The outliers observed in the MSE and MAE of model N ~ R*Q + W*θ, which considered the joint effect of 1 month lagged mean solar irradiance, and 10 days lagged mean continental runoff and wind regime, indicate that this model is a bad candidate (Figure S8, left). We do not observe differences between the remaining models in terms of MSE, but the FGKAM with solar irradiance and continental runoff as explanatory variables (9) showed a better performance in terms of MAE (Figure S8, right) than the GAM depending on the same environmental factors (6) and the FGKAM based on solar irradiance (8).
In view of these results, we compared the fits provided by the generalized additive and functional models that estimate settlement intensity according to the mean values (N ~ R + Q) and curves (N ~ fR + fQ) of solar irradiance and continental runoff. Comparison between their residuals, MSE(9)/MSE(6) = 0.66, and MAE(9)/MAE(6) = 0.59, indicates that curves recording the behaviour of solar irradiance and continental runoff over a month (N ~ fR + fQ) led to a better fit of settlement intensity than mean values of the same environmental factors (N ~ R + Q). Figure 4 confirmed the goodness-of-fit of the functional model (N ~ fR + fQ). This model was able to reproduce the different settlement cycles recorded along the study period, although it underestimated some spring peaks.
Larval settlement of marine invertebrates is driven by larval production, pre-settlement growth and survival, and larval transport. Up to date, this process has been mainly linked with hydrodynamics as driver for larval dispersal and the subsequent spatial variability of larval settlement3,4,5. The temporal pattern of larval settlement has been mainly attributed to the reproductive cycle of marine invertebrates. Identifying the environmental factors underlying interannual variability of the onset, extension and intensity of larval settlement is crucial to a better understanding of this process. This work aims to provide cost-effective models to predict the settlement period and intensity of the mussel M. galloprovincialis in the temperate NW Iberian coast according with meteorological factors.
Most studies dealing with the reproductive cycle of marine invertebrates have identified water temperature and food availability as the main factors driving the timing of reproduction10,13. Although in coastal areas sea water temperature is modulated by continental runoff and the wind regime at the short-term scale, sea water temperature is ultimately driven by solar irradiance, and the specific heat capacity of water leads to 1–2 month delay in the response of water temperature to changes in solar irradiance14,18,36. These relationships suggest that solar irradiance may have an indirect delayed influence on the settlement dynamics of marine invertebrates17,18. On the other hand, several studies have determined that the hydrographic and wind regimes determine larval dispersal and settlement of Mytilus spp. and other marine benthic invertebrates4,20,37,38,39,40,41.
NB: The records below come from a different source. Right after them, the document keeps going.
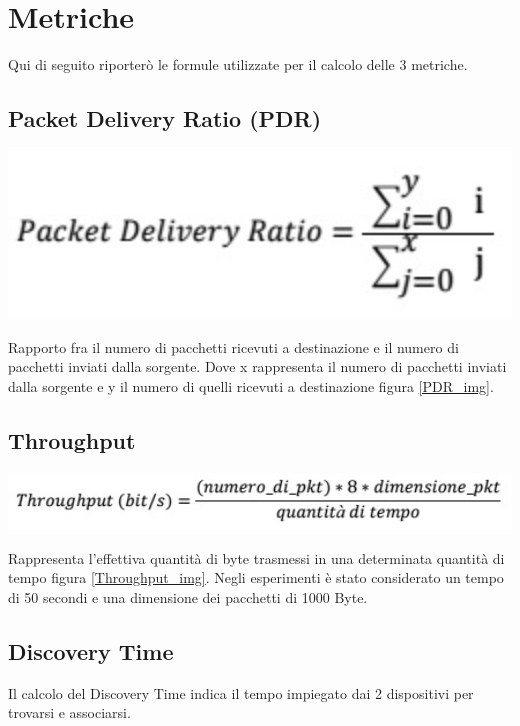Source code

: \section{Metriche}
Qui di seguito riporterò le formule utilizzate per il calcolo delle 3 metriche.

\subsection{Packet Delivery Ratio (PDR)}
\begin{center}
\includegraphics[width=1\textwidth]{imgs/PDR.jpg}
\label{PDR_img}%
\end{center}

Rapporto fra il numero di pacchetti ricevuti a destinazione e il numero di pacchetti inviati dalla sorgente.
Dove x rappresenta il numero di pacchetti inviati dalla sorgente e y il numero di quelli ricevuti a destinazione figura \ref{PDR_img}. 

\subsection{Throughput}
\begin{center}
\includegraphics[width=1\textwidth]{imgs/Throughput.jpg}
\label{Throughput_img}%
\end{center}

Rappresenta l’effettiva quantità di byte trasmessi in una determinata quantità di tempo figura \ref{Throughput_img}.
Negli esperimenti è stato considerato un tempo di 50 secondi e una dimensione dei pacchetti di 1000 Byte.

\subsection{Discovery Time}

Il calcolo del Discovery Time indica il tempo impiegato dai 2 dispositivi per trovarsi e associarsi.





\clearpage{\pagestyle{empty}\cleardoublepage}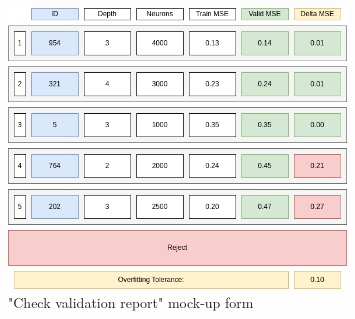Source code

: \begin{figure}[H]
\centering
\includegraphics[width=0.8\textwidth]{figures/check_validation_report.png}
\caption{"Check validation report" mock-up form}
\end{figure}

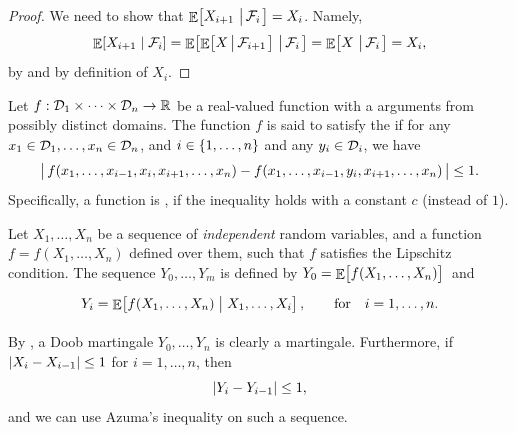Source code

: \begin{proof}
    We need to show that $\Ex{X_{i+1} \sep{ \Family_i }} =
    X_i$. Namely,
    \begin{align*}
      \ExCond{X_{i+1} }{ \Family_i }%
      =%
      \Ex{ \Ex{ X \sepw{\bigl. \Family_{i+1}}} \sep{ \Family_i}}%
      =%
      \Ex{ X \sep{ \Family_i}}%
      =%
      X_i,
    \end{align*}
    by  and by definition of $X_i$.
\end{proof}

\begin{defn}
    Let $f:\Domain_1 \times \cdots \times \Domain_n \rightarrow \Re$
    be a real-valued function with a arguments from possibly distinct
    domains. The function $f$ is said to satisfy the  if for any
    $x_1 \in \Domain_1, \ldots, x_n \in \Domain_n$, and
    $i \in \brc{1,\ldots,n}$ and any $y_i \in \Domain_i$, we have
    \begin{equation*}
        \cardin{\big.\, f(x_1,\ldots, x_{i-1}, x_i, x_{i+1}, \ldots,
           x_n) - f (x_1, \ldots, x_{i-1}, y_i, x_{i+1},\ldots, x_n)%
           \, } \leq 1.
    \end{equation*}
    Specifically, a function is , if the
    inequality holds with a constant $c$ (instead of $1$).
\end{defn}

\begin{defn}
    Let $X_1, \ldots, X_n$ be a sequence of \emph{independent} random
    variables, and a function $f = f( X_1,\ldots, X_n )$ defined over
    them, such that $f$ satisfies the Lipschitz condition. The
     sequence $Y_0, \ldots, Y_m$ is defined by
    $Y_0 = \Ex{\bigl. f(X_1, \ldots, X_n)}\,$ and
    \begin{equation*}
        \Bigl.  Y_i = \ExCond{f(X_1,\ldots, X_n) }{\bigl. X_1, \ldots,
           X_i},
        \qquad\text{for}\quad i=1,\ldots, n.
    \end{equation*}
\end{defn}

By , a Doob martingale $Y_0, \ldots, Y_n$ is
clearly a martingale.
Furthermore, if $\cardin{X_i - X_{i-1}} \leq 1$
for $i=1,\ldots, n$, then
\[
\cardin{Y_i - Y_{i-1}} \leq 1,
\]
and we can
use Azuma's inequality on such a sequence.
In the particular case of the Ría de Ares Betanzos, late-winter solar irradiance has been found to drive the spring spawning onset of mussels, seston quality is mainly driven by the joint effects of wind regime and continental runoff42, and the upwelling regime affects larval transport, survival and settlement5. These considerations support the use of solar irradiance, wind regime and continental runoff as explanatory variables to develop cost-effective models for larval settlement.
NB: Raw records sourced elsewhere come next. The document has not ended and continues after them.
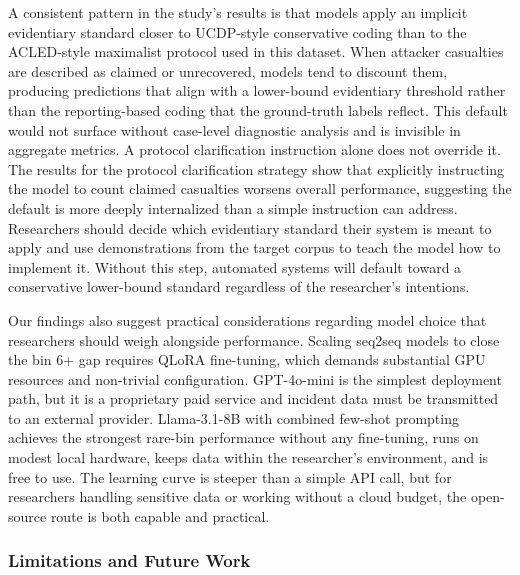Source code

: \documentclass[
  11pt,
]{article}
\begin{document}
A consistent pattern in the study's results is that models apply an
implicit evidentiary standard closer to UCDP-style conservative coding
than to the ACLED-style maximalist protocol used in this dataset. When
attacker casualties are described as claimed or unrecovered, models tend
to discount them, producing predictions that align with a lower-bound
evidentiary threshold rather than the reporting-based coding that the
ground-truth labels reflect. This default would not surface without
case-level diagnostic analysis and is invisible in aggregate metrics. A
protocol clarification instruction alone does not override it. The
results for the protocol clarification strategy show that explicitly
instructing the model to count claimed casualties worsens overall
performance, suggesting the default is more deeply internalized than a
simple instruction can address. Researchers should decide which
evidentiary standard their system is meant to apply and use
demonstrations from the target corpus to teach the model how to
implement it. Without this step, automated systems will default toward a
conservative lower-bound standard regardless of the researcher's
intentions.

Our findings also suggest practical considerations regarding model
choice that researchers should weigh alongside performance. Scaling
seq2seq models to close the bin 6+ gap requires QLoRA fine-tuning, which
demands substantial GPU resources and non-trivial configuration.
GPT-4o-mini is the simplest deployment path, but it is a proprietary
paid service and incident data must be transmitted to an external
provider. Llama-3.1-8B with combined few-shot prompting achieves the
strongest rare-bin performance without any fine-tuning, runs on modest
local hardware, keeps data within the researcher's environment, and is
free to use. The learning curve is steeper than a simple API call, but
for researchers handling sensitive data or working without a cloud
budget, the open-source route is both capable and practical.

\subsubsection{Limitations and Future
Work}\label{limitations-and-future-work}
\end{document}
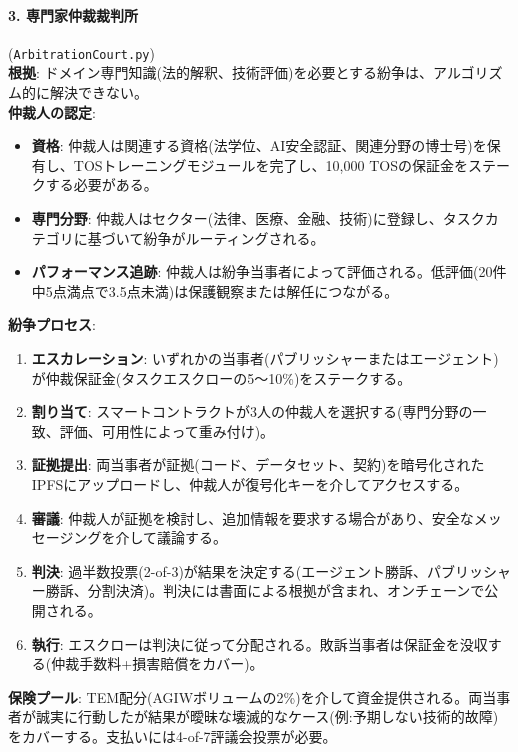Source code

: \documentclass[11pt]{article}
\begin{document}
\paragraph{3. 専門家仲裁裁判所} (\texttt{ArbitrationCourt.py})\\
\textbf{根拠}: ドメイン専門知識(法的解釈、技術評価)を必要とする紛争は、アルゴリズム的に解決できない。\\
\textbf{仲裁人の認定}:
\begin{itemize}[noitemsep]
  \item \textbf{資格}: 仲裁人は関連する資格(法学位、AI安全認証、関連分野の博士号)を保有し、TOSトレーニングモジュールを完了し、10,000 TOSの保証金をステークする必要がある。
  \item \textbf{専門分野}: 仲裁人はセクター(法律、医療、金融、技術)に登録し、タスクカテゴリに基づいて紛争がルーティングされる。
  \item \textbf{パフォーマンス追跡}: 仲裁人は紛争当事者によって評価される。低評価(20件中5点満点で3.5点未満)は保護観察または解任につながる。
\end{itemize}
\textbf{紛争プロセス}:
\begin{enumerate}[noitemsep]
  \item \textbf{エスカレーション}: いずれかの当事者(パブリッシャーまたはエージェント)が仲裁保証金(タスクエスクローの5〜10\%)をステークする。
  \item \textbf{割り当て}: スマートコントラクトが3人の仲裁人を選択する(専門分野の一致、評価、可用性によって重み付け)。
  \item \textbf{証拠提出}: 両当事者が証拠(コード、データセット、契約)を暗号化されたIPFSにアップロードし、仲裁人が復号化キーを介してアクセスする。
  \item \textbf{審議}: 仲裁人が証拠を検討し、追加情報を要求する場合があり、安全なメッセージングを介して議論する。
  \item \textbf{判決}: 過半数投票(2-of-3)が結果を決定する(エージェント勝訴、パブリッシャー勝訴、分割決済)。判決には書面による根拠が含まれ、オンチェーンで公開される。
  \item \textbf{執行}: エスクローは判決に従って分配される。敗訴当事者は保証金を没収する(仲裁手数料+損害賠償をカバー)。
\end{enumerate}
\textbf{保険プール}: TEM配分(AGIWボリュームの2\%)を介して資金提供される。両当事者が誠実に行動したが結果が曖昧な壊滅的なケース(例:予期しない技術的故障)をカバーする。支払いには4-of-7評議会投票が必要。
\end{document}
This work identified interannual variability in the settlement cycle of M. galloprovincialis: there were years with a prolonged settlement period, with a high peak in mid-spring followed by subsequent settlement episodes up to mid-autumn (2009, 2012, 2014), and years characterized by a shorter settlement season concentrated between June and October (2010, 2013). Thus, in addition to the long-term shift from one to two spawning periods in response to climate change found in recent studies10,12,13, our results suggest short-term variability in the reproductive cycle of mussels at temperate latitudes in response to interannual shifts in the environmental conditions. The contrasting results obtained for the Ría de Ares-Betanzos, where some studies identified a single spawning event in summer19, while others found a large spring peak followed by subsequent events up to early autumn5, are in agreement with the interannual changes found in this work.
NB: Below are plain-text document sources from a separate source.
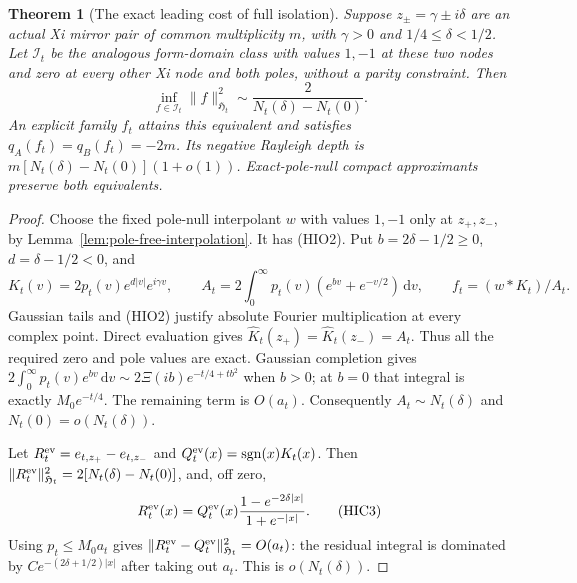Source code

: \documentclass[11pt]{article}
\newtheorem{theorem}{Theorem}
\theoremstyle{remark}\newtheorem{remark}[theorem]{Remark}
\newcommand{\dd}{\,\mathrm d}
\begin{document}
\begin{theorem}[The exact leading cost of full isolation]
\label{thm:optimal-isolated-heat-constant}
Suppose $z_\pm=\gamma\pm i\delta$ are an actual Xi mirror pair
of common multiplicity $m$, with $\gamma>0$ and $1/4\le\delta<1/2$.
Let $\mathcal I_t$ be the analogous form-domain class with values
$1,-1$ at these two nodes and zero at every other Xi node and both
poles, without a parity constraint. Then
\[
 \inf_{f\in\mathcal I_t}\|f\|_{\mathfrak H_t}^2
                  \sim\frac{2}{N_t(\delta)-N_t(0)}.           \tag{HIC1}
\]
An explicit family $f_t$ attains this equivalent and satisfies
$q_A(f_t)=q_B(f_t)=-2m$. Its negative Rayleigh depth is
$m[N_t(\delta)-N_t(0)](1+o(1))$.
Exact-pole-null compact approximants preserve both equivalents.
\end{theorem}
\begin{proof}
Choose the fixed pole-null interpolant $w$ with values $1,-1$
only at $z_+,z_-$, by Lemma~\ref{lem:pole-free-interpolation}.
It has (HIO2). Put $b=2\delta-1/2\ge0$, $d=\delta-1/2<0$, and
\[
 K_t(v)=2p_t(v)e^{d|v|}e^{i\gamma v},\qquad
 A_t=2\int_0^\infty p_t(v)(e^{bv}+e^{-v/2})\dd v,
 \qquad f_t=(w*K_t)/A_t.                                    \tag{HIC2}
\]
Gaussian tails and (HIO2) justify absolute Fourier multiplication
at every complex point. Direct evaluation gives
$\widehat K_t(z_+)=\widehat K_t(z_-)=A_t$.
Thus all the required zero and pole values are exact. Gaussian
completion gives
$2\int_0^\infty p_t(v)e^{bv}\dd v
\sim2\Xi(ib)e^{-t/4+tb^2}$ when $b>0$; at $b=0$ that integral
is exactly $M_0e^{-t/4}$. The remaining term is $O(a_t)$.
Consequently $A_t\sim N_t(\delta)$ and $N_t(0)=o(N_t(\delta))$.

Let $R_t^{\rm ev}=e_{t,z_+}-e_{t,z_-}$ and
$Q_t^{\rm ev}(x)=\operatorname{sgn}(x)K_t(x)$.
Then $\|R_t^{\rm ev}\|_{\mathfrak H_t}^2=2[N_t(\delta)-N_t(0)]$,
and, off zero,
\[
 R_t^{\rm ev}(x)=Q_t^{\rm ev}(x)
                 \frac{1-e^{-2\delta|x|}}{1+e^{-|x|}}.
                                                               \tag{HIC3}
\]
Using $p_t\le M_0a_t$ gives
$\|R_t^{\rm ev}-Q_t^{\rm ev}\|_{\mathfrak H_t}^2=O(a_t)$:
the residual integral is dominated by
$Ce^{-(2\delta+1/2)|x|}$ after taking out $a_t$.
This is $o(N_t(\delta))$.


\end{proof}
\end{document}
We have seen that the fortnight mean solar irradiance is a good predictor of the probability of larval settlement a month ahead, which allows us to predict the onset and end of the settlement period. Apart from predicting the settlement period, this model provides insight into the influence of solar irradiance on the reproductive cycle of mussels. Our results suggest that the phenology of mussel spawning is mainly driven by the time when solar irradiance reaches a certain threshold (R ≈ 12 MJ/(m2day)). Thus, late winters with high solar irradiances promote earlier spring spawning events and the subsequent spring settlement peak, while late winters with low solar irradiances delay the onset of the reproductive and settlement cycles. These results are in agreement with the strong correlation found between the mean solar irradiance during February and the phenology of the minimum meat content of adult mussels, which suggested that high solar irradiances during February may enhance early-spring spawning events.
We have seen that a functional GAM fit using monthly curves of solar irradiance and continental runoff to estimate settlement intensity outperforms the GAM fit based on mean values of the same environmental factors. This result highlights the advantages of using functional data, which provide a valuable tool to incorporate all the information provided by continuous monitoring of meteorological and environmental factors in biological models. This information is particularly valuable in our case because, as explained above, the effects of solar irradiance and continental runoff on seawater temperature and food availability, which drive larval production and survival, are not immediate. Furthermore, as the larval pelagic phase of M. galloprovincialis lasts between 10 and 30 days2,6 the curves of solar irradiance and continental runoff from 15 to 45 days prior to sampling allowed us to include in the model the influence of these factors on larval production, larval growth, and pre-settlement survival29.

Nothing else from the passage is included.